Collect all lines containing the word "waka" from the data.
─── Materials provided
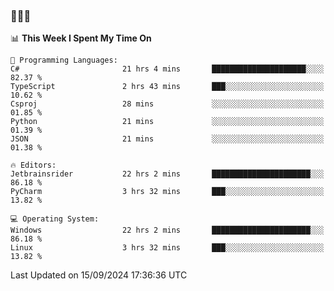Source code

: ### 👋👋👋
<!--START_SECTION:waka-->
📊 **This Week I Spent My Time On** 

```text
💬 Programming Languages: 
C#                       21 hrs 4 mins       █████████████████████░░░░   82.37 % 
TypeScript               2 hrs 43 mins       ███░░░░░░░░░░░░░░░░░░░░░░   10.62 % 
Csproj                   28 mins             ░░░░░░░░░░░░░░░░░░░░░░░░░   01.85 % 
Python                   21 mins             ░░░░░░░░░░░░░░░░░░░░░░░░░   01.39 % 
JSON                     21 mins             ░░░░░░░░░░░░░░░░░░░░░░░░░   01.38 % 

🔥 Editors: 
Jetbrainsrider           22 hrs 2 mins       ██████████████████████░░░   86.18 % 
PyCharm                  3 hrs 32 mins       ███░░░░░░░░░░░░░░░░░░░░░░   13.82 % 

💻 Operating System: 
Windows                  22 hrs 2 mins       ██████████████████████░░░   86.18 % 
Linux                    3 hrs 32 mins       ███░░░░░░░░░░░░░░░░░░░░░░   13.82 % 
```


 Last Updated on 15/09/2024 17:36:36 UTC
<!--END_SECTION:waka-->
──────
Solution
<!--START_SECTION:waka-->
<!--END_SECTION:waka-->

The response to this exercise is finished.